Daiane estava desaparecida desde 17 de dezembro de 2025, quando foi vista pela última vez ao entrar no subsolo do prédio onde morava. O caso passou a ser apurado por uma força-tarefa formada pelo Grupo de Investigação de Homicídios (GIH) de Caldas Novas, o Grupo de Investigação de Desaparecidos (GID) e a Delegacia Estadual de Investigações de Homicídios (DIH).
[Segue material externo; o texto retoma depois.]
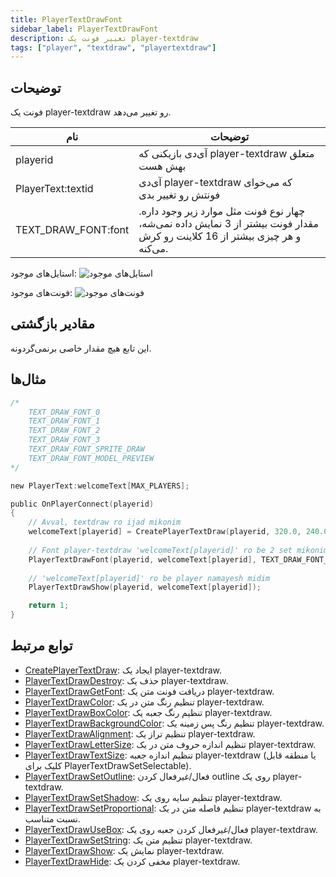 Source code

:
 ```yaml
---
title: PlayerTextDrawFont
sidebar_label: PlayerTextDrawFont
description: تغییر فونت یک player-textdraw
tags: ["player", "textdraw", "playertextdraw"]
---
```


## توضیحات

فونت یک player-textdraw رو تغییر می‌دهد.

| نام                 | توضیحات                                                                                                                                  |
| ------------------- | --------------------------------------------------------------------------------------------------------------------------------------- |
| playerid            | آی‌دی بازیکنی که player-textdraw متعلق بهش هست                                                                                          |
| PlayerText:textid   | آی‌دی player-textdraw که می‌خوای فونتش رو تغییر بدی                                                                                       |
| TEXT_DRAW_FONT:font | چهار نوع فونت مثل موارد زیر وجود داره. مقدار فونت بیشتر از 3 نمایش داده نمی‌شه، و هر چیزی بیشتر از 16 کلاینت رو کرش می‌کنه. |

استایل‌های موجود:
![استایل‌های موجود](https://assets.open.mp/assets/images/textdraws/Textdraw_font_styles.png)

فونت‌های موجود:
![فونت‌های موجود](https://assets.open.mp/assets/images/textdraws/Textdraw_Fonts.png)

## مقادیر بازگشتی

این تابع هیچ مقدار خاصی برنمی‌گردونه.

## مثال‌ها

```c
/*
    TEXT_DRAW_FONT_0
    TEXT_DRAW_FONT_1
    TEXT_DRAW_FONT_2
    TEXT_DRAW_FONT_3
    TEXT_DRAW_FONT_SPRITE_DRAW
    TEXT_DRAW_FONT_MODEL_PREVIEW
*/

new PlayerText:welcomeText[MAX_PLAYERS];

public OnPlayerConnect(playerid)
{
    // Avval, textdraw ro ijad mikonim
    welcomeText[playerid] = CreatePlayerTextDraw(playerid, 320.0, 240.0, "Welcome to my server!");
    
    // Font player-textdraw 'welcomeText[playerid]' ro be 2 set mikonim.
    PlayerTextDrawFont(playerid, welcomeText[playerid], TEXT_DRAW_FONT_2);
    
    // 'welcomeText[playerid]' ro be player namayesh midim
    PlayerTextDrawShow(playerid, welcomeText[playerid]);

    return 1;
}
```

## توابع مرتبط

- [CreatePlayerTextDraw](CreatePlayerTextDraw): ایجاد یک player-textdraw.
- [PlayerTextDrawDestroy](PlayerTextDrawDestroy): حذف یک player-textdraw.
- [PlayerTextDrawGetFont](PlayerTextDrawGetFont): دریافت فونت متن یک player-textdraw.
- [PlayerTextDrawColor](PlayerTextDrawColor): تنظیم رنگ متن در یک player-textdraw.
- [PlayerTextDrawBoxColor](PlayerTextDrawBoxColor): تنظیم رنگ جعبه یک player-textdraw.
- [PlayerTextDrawBackgroundColor](PlayerTextDrawBackgroundColor): تنظیم رنگ پس زمینه یک player-textdraw.
- [PlayerTextDrawAlignment](PlayerTextDrawAlignment): تنظیم تراز یک player-textdraw.
- [PlayerTextDrawLetterSize](PlayerTextDrawLetterSize): تنظیم اندازه حروف متن در یک player-textdraw.
- [PlayerTextDrawTextSize](PlayerTextDrawTextSize): تنظیم اندازه جعبه player-textdraw (یا منطقه قابل کلیک برای PlayerTextDrawSetSelectable).
- [PlayerTextDrawSetOutline](PlayerTextDrawSetOutline): فعال/غیرفعال کردن outline روی یک player-textdraw.
- [PlayerTextDrawSetShadow](PlayerTextDrawSetShadow): تنظیم سایه روی یک player-textdraw.
- [PlayerTextDrawSetProportional](PlayerTextDrawSetProportional): تنظیم فاصله متن در یک player-textdraw به نسبت متناسب.
- [PlayerTextDrawUseBox](PlayerTextDrawUseBox): فعال/غیرفعال کردن جعبه روی یک player-textdraw.
- [PlayerTextDrawSetString](PlayerTextDrawSetString): تنظیم متن یک player-textdraw.
- [PlayerTextDrawShow](PlayerTextDrawShow): نمایش یک player-textdraw.
- [PlayerTextDrawHide](PlayerTextDrawHide): مخفی کردن یک player-textdraw. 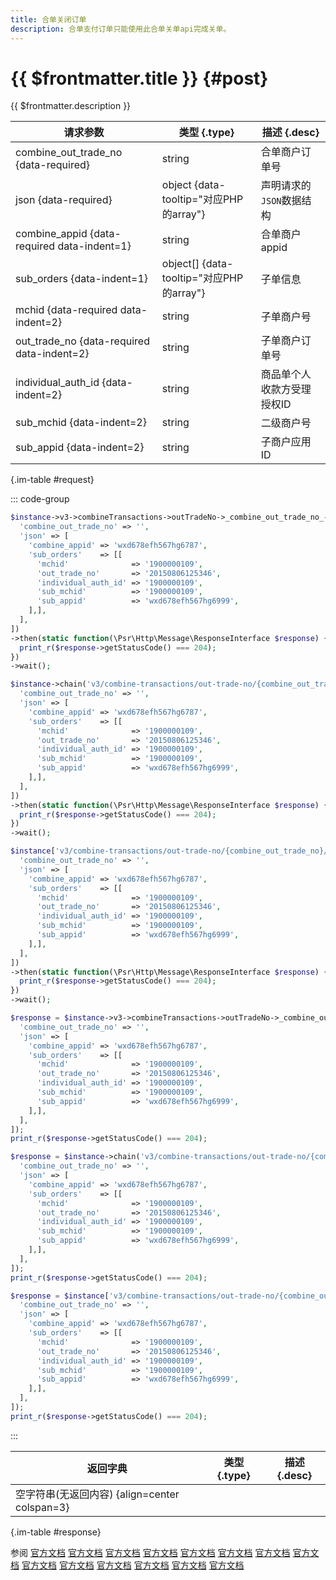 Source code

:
 ```yaml
---
title: 合单关闭订单
description: 合单支付订单只能使用此合单关单api完成关单。
---
```


# {{ $frontmatter.title }} {#post}

{{ $frontmatter.description }}

| 请求参数 | 类型 {.type} | 描述 {.desc}
| --- | --- | ---
| combine_out_trade_no {data-required} | string | 合单商户订单号
| json {data-required} | object {data-tooltip="对应PHP的array"} | 声明请求的`JSON`数据结构
| combine_appid {data-required data-indent=1} | string | 合单商户appid
| sub_orders {data-indent=1} | object[] {data-tooltip="对应PHP的array"} | 子单信息
| mchid {data-required data-indent=2} | string | 子单商户号
| out_trade_no {data-required data-indent=2} | string | 子单商户订单号
| individual_auth_id {data-indent=2} | string | 商品单个人收款方受理授权ID
| sub_mchid {data-indent=2} | string | 二级商户号
| sub_appid {data-indent=2} | string | 子商户应用ID

{.im-table #request}

::: code-group

```php [异步纯链式]
$instance->v3->combineTransactions->outTradeNo->_combine_out_trade_no_->close->postAsync([
  'combine_out_trade_no' => '',
  'json' => [
    'combine_appid' => 'wxd678efh567hg6787',
    'sub_orders'    => [[
      'mchid'              => '1900000109',
      'out_trade_no'       => '20150806125346',
      'individual_auth_id' => '1900000109',
      'sub_mchid'          => '1900000109',
      'sub_appid'          => 'wxd678efh567hg6999',
    ],],
  ],
])
->then(static function(\Psr\Http\Message\ResponseInterface $response) {
  print_r($response->getStatusCode() === 204);
})
->wait();
```

```php [异步声明式]
$instance->chain('v3/combine-transactions/out-trade-no/{combine_out_trade_no}/close')->postAsync([
  'combine_out_trade_no' => '',
  'json' => [
    'combine_appid' => 'wxd678efh567hg6787',
    'sub_orders'    => [[
      'mchid'              => '1900000109',
      'out_trade_no'       => '20150806125346',
      'individual_auth_id' => '1900000109',
      'sub_mchid'          => '1900000109',
      'sub_appid'          => 'wxd678efh567hg6999',
    ],],
  ],
])
->then(static function(\Psr\Http\Message\ResponseInterface $response) {
  print_r($response->getStatusCode() === 204);
})
->wait();
```

```php [异步属性式]
$instance['v3/combine-transactions/out-trade-no/{combine_out_trade_no}/close']->postAsync([
  'combine_out_trade_no' => '',
  'json' => [
    'combine_appid' => 'wxd678efh567hg6787',
    'sub_orders'    => [[
      'mchid'              => '1900000109',
      'out_trade_no'       => '20150806125346',
      'individual_auth_id' => '1900000109',
      'sub_mchid'          => '1900000109',
      'sub_appid'          => 'wxd678efh567hg6999',
    ],],
  ],
])
->then(static function(\Psr\Http\Message\ResponseInterface $response) {
  print_r($response->getStatusCode() === 204);
})
->wait();
```

```php [同步纯链式]
$response = $instance->v3->combineTransactions->outTradeNo->_combine_out_trade_no_->close->post([
  'combine_out_trade_no' => '',
  'json' => [
    'combine_appid' => 'wxd678efh567hg6787',
    'sub_orders'    => [[
      'mchid'              => '1900000109',
      'out_trade_no'       => '20150806125346',
      'individual_auth_id' => '1900000109',
      'sub_mchid'          => '1900000109',
      'sub_appid'          => 'wxd678efh567hg6999',
    ],],
  ],
]);
print_r($response->getStatusCode() === 204);
```

```php [同步声明式]
$response = $instance->chain('v3/combine-transactions/out-trade-no/{combine_out_trade_no}/close')->post([
  'combine_out_trade_no' => '',
  'json' => [
    'combine_appid' => 'wxd678efh567hg6787',
    'sub_orders'    => [[
      'mchid'              => '1900000109',
      'out_trade_no'       => '20150806125346',
      'individual_auth_id' => '1900000109',
      'sub_mchid'          => '1900000109',
      'sub_appid'          => 'wxd678efh567hg6999',
    ],],
  ],
]);
print_r($response->getStatusCode() === 204);
```

```php [同步属性式]
$response = $instance['v3/combine-transactions/out-trade-no/{combine_out_trade_no}/close']->post([
  'combine_out_trade_no' => '',
  'json' => [
    'combine_appid' => 'wxd678efh567hg6787',
    'sub_orders'    => [[
      'mchid'              => '1900000109',
      'out_trade_no'       => '20150806125346',
      'individual_auth_id' => '1900000109',
      'sub_mchid'          => '1900000109',
      'sub_appid'          => 'wxd678efh567hg6999',
    ],],
  ],
]);
print_r($response->getStatusCode() === 204);
```

:::

| 返回字典 | 类型 {.type} | 描述 {.desc}
| --- | --- | ---
| 空字符串(无返回内容) {align=center colspan=3}

{.im-table #response}

参阅 [官方文档](https://pay.weixin.qq.com/doc/v3/merchant/4012577452) [官方文档](https://pay.weixin.qq.com/doc/v3/merchant/4013421130) [官方文档](https://pay.weixin.qq.com/doc/v3/merchant/4013421225) [官方文档](https://pay.weixin.qq.com/doc/v3/merchant/4013421330) [官方文档](https://pay.weixin.qq.com/doc/v3/merchant/4013421404) [官方文档](https://pay.weixin.qq.com/doc/v3/merchant/4012551793) [官方文档](https://pay.weixin.qq.com/doc/v3/partner/4012761079) [官方文档](https://pay.weixin.qq.com/doc/v3/partner/4013462102) [官方文档](https://pay.weixin.qq.com/doc/v3/partner/4013462171) [官方文档](https://pay.weixin.qq.com/doc/v3/partner/4013462247) [官方文档](https://pay.weixin.qq.com/doc/v3/partner/4013462566) [官方文档](https://pay.weixin.qq.com/doc/v3/partner/4012709095) [官方文档](https://pay.weixin.qq.com/doc/v3/partner/4012602237) [官方文档](https://pay.weixin.qq.com/doc/v3/partner/4012761093)
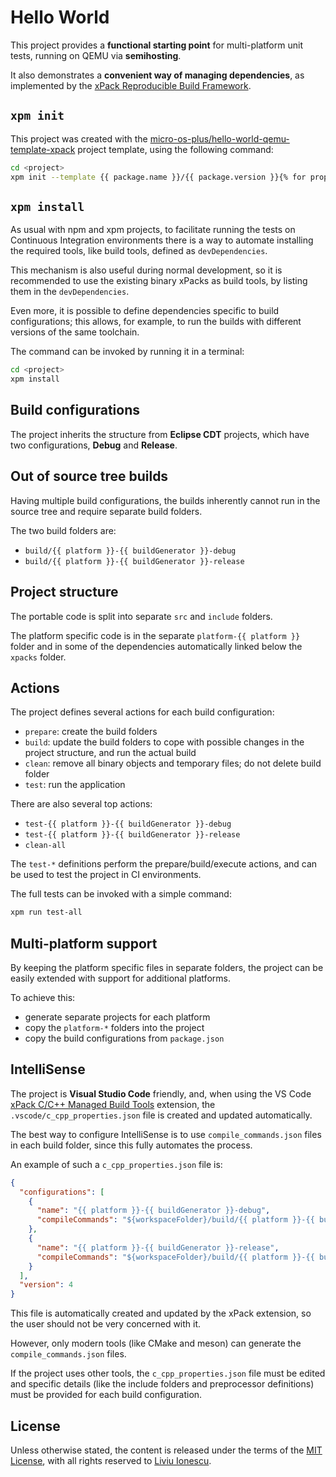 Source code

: # Hello World

This project provides a **functional starting point** for multi-platform
unit tests, running on QEMU via **semihosting**.

It also demonstrates a **convenient way of managing dependencies**,
as implemented by the
[xPack Reproducible Build Framework](https://xpack.github.io).

## `xpm init`

This project was created with the
[micro-os-plus/hello-world-qemu-template-xpack](https://github.com/micro-os-plus/hello-world-qemu-template-xpack)
project template, using the following command:

```sh
cd <project>
xpm init --template {{ package.name }}/{{ package.version }}{% for property in properties %} --property {{ property[0] }}={{ property[1]}}{% endfor %}
```

## `xpm install`

As usual with npm and xpm projects, to facilitate running the tests
on Continuous Integration environments there is a way to automate
installing the required tools, like build tools, defined as `devDependencies`.

This mechanism is also useful during normal development, so it is
recommended to use the existing binary xPacks as build tools, by
listing them in the `devDependencies`.

Even more, it is possible to define dependencies specific to
build configurations; this allows, for example, to run the builds
with different versions of the same toolchain.

The command can be invoked by running it in a terminal:

```sh
cd <project>
xpm install
```

## Build configurations

The project inherits the structure from **Eclipse CDT** projects,
which have two configurations, **Debug** and **Release**.

## Out of source tree builds

Having multiple build configurations,
the builds inherently cannot run in the source tree and require
separate build folders.

The two build folders are:

- `build/{{ platform }}-{{ buildGenerator }}-debug`
- `build/{{ platform }}-{{ buildGenerator }}-release`

## Project structure

The portable code is split into separate `src` and `include` folders.

The platform specific code is in the separate `platform-{{ platform }}` folder
and in some of the dependencies automatically linked below the `xpacks` folder.

## Actions

The project defines several actions for each build configuration:

- `prepare`: create the build folders
- `build`: update the build folders to cope with possible changes in
  the project structure, and run the actual build
- `clean`: remove all binary objects and temporary files; do not delete
  build folder
- `test`: run the application

There are also several top actions:

- `test-{{ platform }}-{{ buildGenerator }}-debug`
- `test-{{ platform }}-{{ buildGenerator }}-release`
- `clean-all`

The `test-*` definitions perform the prepare/build/execute actions,
and can be used to test the project in CI environments.

The full tests can be invoked with a simple command:

```sh
xpm run test-all
```

## Multi-platform support

By keeping the platform specific files in separate folders,
the project can be easily extended with support for additional platforms.

To achieve this:

- generate separate projects for each platform
- copy the `platform-*` folders into the project
- copy the build configurations from `package.json`

## IntelliSense

The project is **Visual Studio Code** friendly, and, when using the VS Code
[xPack C/C++ Managed Build Tools](https://marketplace.visualstudio.com/items?itemName=ilg-vscode.xpack)
extension, the `.vscode/c_cpp_properties.json` file is created and
updated automatically.

The best way to configure IntelliSense is to use `compile_commands.json`
files in each build folder, since this fully automates the process.

An example of such a `c_cpp_properties.json` file is:

```json
{
  "configurations": [
    {
      "name": "{{ platform }}-{{ buildGenerator }}-debug",
      "compileCommands": "${workspaceFolder}/build/{{ platform }}-{{ buildGenerator }}-debug/compile_commands.json"
    },
    {
      "name": "{{ platform }}-{{ buildGenerator }}-release",
      "compileCommands": "${workspaceFolder}/build/{{ platform }}-{{ buildGenerator }}-release/compile_commands.json"
    }
  ],
  "version": 4
}
```

This file is automatically created and updated by the xPack extension, so
the user should not be very concerned with it.

However, only modern tools (like CMake and meson) can generate the
`compile_commands.json` files.

If the project uses other tools, the
`c_cpp_properties.json` file must be edited and specific details (like
the include folders and preprocessor definitions) must be provided
for each build configuration.

## License

Unless otherwise stated, the content is released under the terms of the
[MIT License](https://opensource.org/licenses/MIT), with all rights reserved to
[Liviu Ionescu](https://github.com/ilg-ul).
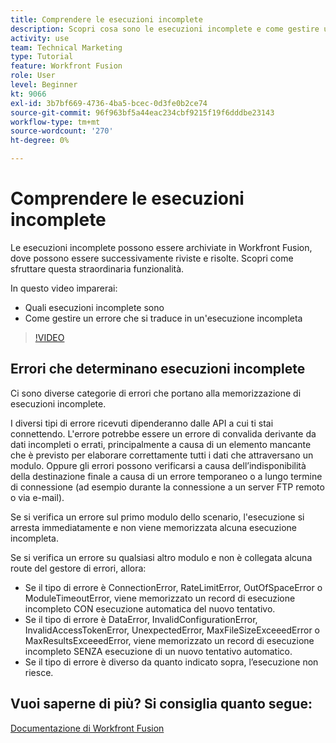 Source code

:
```yaml
---
title: Comprendere le esecuzioni incomplete
description: Scopri cosa sono le esecuzioni incomplete e come gestire un errore che si traduce in un’esecuzione incompleta in [!DNL Adobe Workfront Fusion].
activity: use
team: Technical Marketing
type: Tutorial
feature: Workfront Fusion
role: User
level: Beginner
kt: 9066
exl-id: 3b7bf669-4736-4ba5-bcec-0d3fe0b2ce74
source-git-commit: 96f963bf5a44eac234cbf9215f19f6dddbe23143
workflow-type: tm+mt
source-wordcount: '270'
ht-degree: 0%

---
```


# Comprendere le esecuzioni incomplete

Le esecuzioni incomplete possono essere archiviate in Workfront Fusion, dove possono essere successivamente riviste e risolte. Scopri come sfruttare questa straordinaria funzionalità.

In questo video imparerai:

* Quali esecuzioni incomplete sono
* Come gestire un errore che si traduce in un&#39;esecuzione incompleta

>[!VIDEO](https://video.tv.adobe.com/v/335307/?quality=12)

## Errori che determinano esecuzioni incomplete

Ci sono diverse categorie di errori che portano alla memorizzazione di esecuzioni incomplete.

I diversi tipi di errore ricevuti dipenderanno dalle API a cui ti stai connettendo. L&#39;errore potrebbe essere un errore di convalida derivante da dati incompleti o errati, principalmente a causa di un elemento mancante che è previsto per elaborare correttamente tutti i dati che attraversano un modulo. Oppure gli errori possono verificarsi a causa dell’indisponibilità della destinazione finale a causa di un errore temporaneo o a lungo termine di connessione (ad esempio durante la connessione a un server FTP remoto o via e-mail).

Se si verifica un errore sul primo modulo dello scenario, l&#39;esecuzione si arresta immediatamente e non viene memorizzata alcuna esecuzione incompleta.

Se si verifica un errore su qualsiasi altro modulo e non è collegata alcuna route del gestore di errori, allora:

* Se il tipo di errore è ConnectionError, RateLimitError, OutOfSpaceError o ModuleTimeoutError, viene memorizzato un record di esecuzione incompleto CON esecuzione automatica del nuovo tentativo.
* Se il tipo di errore è DataError, InvalidConfigurationError, InvalidAccessTokenError, UnexpectedError, MaxFileSizeExceeedError o MaxResultsExceeedError, viene memorizzato un record di esecuzione incompleto SENZA esecuzione di un nuovo tentativo automatico.
* Se il tipo di errore è diverso da quanto indicato sopra, l’esecuzione non riesce.

## Vuoi saperne di più? Si consiglia quanto segue:

[Documentazione di Workfront Fusion](https://experienceleague.adobe.com/docs/workfront/using/adobe-workfront-fusion/workfront-fusion-2.html?lang=en)
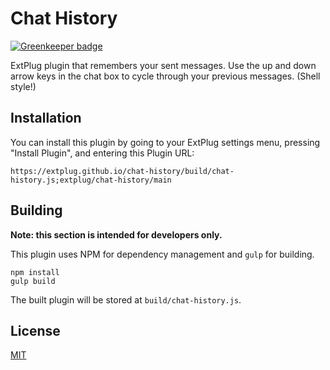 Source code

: Chat History
============

[![Greenkeeper badge](https://badges.greenkeeper.io/extplug/chat-history.svg)](https://greenkeeper.io/)

ExtPlug plugin that remembers your sent messages. Use the up and down arrow keys
in the chat box to cycle through your previous messages. (Shell style!)

## Installation

You can install this plugin by going to your ExtPlug settings menu, pressing
"Install Plugin", and entering this Plugin URL:

```
https://extplug.github.io/chat-history/build/chat-history.js;extplug/chat-history/main
```

## Building

**Note: this section is intended for developers only.**

This plugin uses NPM for dependency management and `gulp` for building.

```
npm install
gulp build
```

The built plugin will be stored at `build/chat-history.js`.

## License

[MIT](./LICENSE)

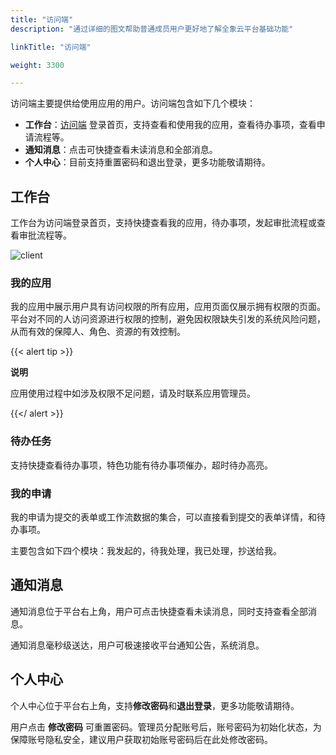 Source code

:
 ```yaml
---
title: "访问端"
description: "通过详细的图文帮助普通成员用户更好地了解全象云平台基础功能"

linkTitle: "访问端"

weight: 3300

---
```


访问端主要提供给使用应用的用户。访问端包含如下几个模块：

- **工作台**：[访问端](https://home.quanxiang.dev) 登录首页，支持查看和使用我的应用，查看待办事项，查看申请流程等。
- **通知消息**：点击可快捷查看未读消息和全部消息。
- **个人中心**：目前支持重置密码和退出登录，更多功能敬请期待。



## 工作台

工作台为访问端登录首页，支持快捷查看我的应用，待办事项，发起审批流程或查看审批流程等。

![client](https://raw.githubusercontent.com/quanxiang-cloud/website/main/static/images/zh/docs/fn/client.png)

### 我的应用

我的应用中展示用户具有访问权限的所有应用，应用页面仅展示拥有权限的页面。平台对不同的人访问资源进行权限的控制，避免因权限缺失引发的系统风险问题，从而有效的保障人、角色、资源的有效控制。

{{< alert tip >}}

**说明**

应用使用过程中如涉及权限不足问题，请及时联系应用管理员。

{{</ alert >}}

### 待办任务

支持快捷查看待办事项，特色功能有待办事项催办，超时待办高亮。

### 我的申请

我的申请为提交的表单或工作流数据的集合，可以直接看到提交的表单详情，和待办事项。

主要包含如下四个模块：我发起的，待我处理，我已处理，抄送给我。

## 通知消息

通知消息位于平台右上角，用户可点击快捷查看未读消息，同时支持查看全部消息。

通知消息毫秒级送达，用户可极速接收平台通知公告，系统消息。

## 个人中心

个人中心位于平台右上角，支持**修改密码**和**退出登录**，更多功能敬请期待。

用户点击 **修改密码** 可重置密码。管理员分配账号后，账号密码为初始化状态，为保障账号隐私安全，建议用户获取初始账号密码后在此处修改密码。 

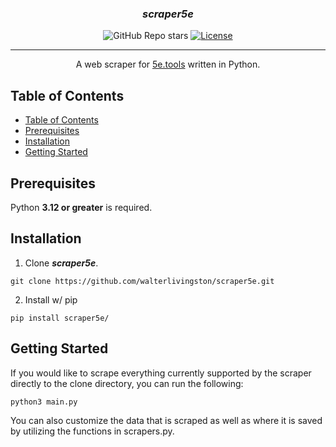 <h3 align="center"><i><b>scraper5e</i></b></h3>

<div align="center">

![GitHub Repo stars](https://img.shields.io/github/stars/walterlivingston/scraper5e)
[![License](https://img.shields.io/badge/license-MIT-blue.svg)](/LICENSE)

</div>

---

<p align="center"> A web scraper for <a href="https://5e.tools/">5e.tools</a> written in Python.
    <br> 
</p>

## Table of Contents

- [Table of Contents](#table-of-contents)
- [Prerequisites](#prerequisites)
- [Installation](#installation)
- [Getting Started](#getting-started)

## Prerequisites<a name = "prerequisites"></a>

Python **3.12 or greater** is required.

## Installation<a name = "installation"></a>

1. Clone ***scraper5e***.

```shell
git clone https://github.com/walterlivingston/scraper5e.git
```

2. Install w/ pip

```shell
pip install scraper5e/
```

## Getting Started<a name = "getting-started"></a>

If you would like to scrape everything currently supported by the scraper directly to the clone directory, you can run the following:

```shell
python3 main.py
```

You can also customize the data that is scraped as well as where it is saved by utilizing the functions in scrapers.py.
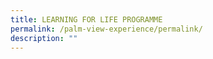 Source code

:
 ```yaml
---
title: LEARNING FOR LIFE PROGRAMME
permalink: /palm-view-experience/permalink/
description: ""
---
```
Durante a investigação, imagens do sistema de segurança do prédio tiveram papel central. Os registros mostram Daiane entrando no elevador e seguindo até o subsolo, local onde foi vista pela última vez. A partir desse ponto, não há imagens que indiquem que ela tenha deixado o condomínio.

Imagem da operação
Um helicóptero da corporação, utilizado para auxiliar as equipes em solo na identificação e abertura da área de mata (Divulgação PCGO)

Um dia antes das prisões, a defesa de Cléber havia divulgado nota pública afirmando que ele não figurava formalmente como investigado no inquérito naquele momento. Os advogados sustentavam que o síndico vinha colaborando com as autoridades, fornecendo informações e acessos solicitados, e alegavam que eventuais conflitos com a corretora sempre teriam sido tratados por meios legais.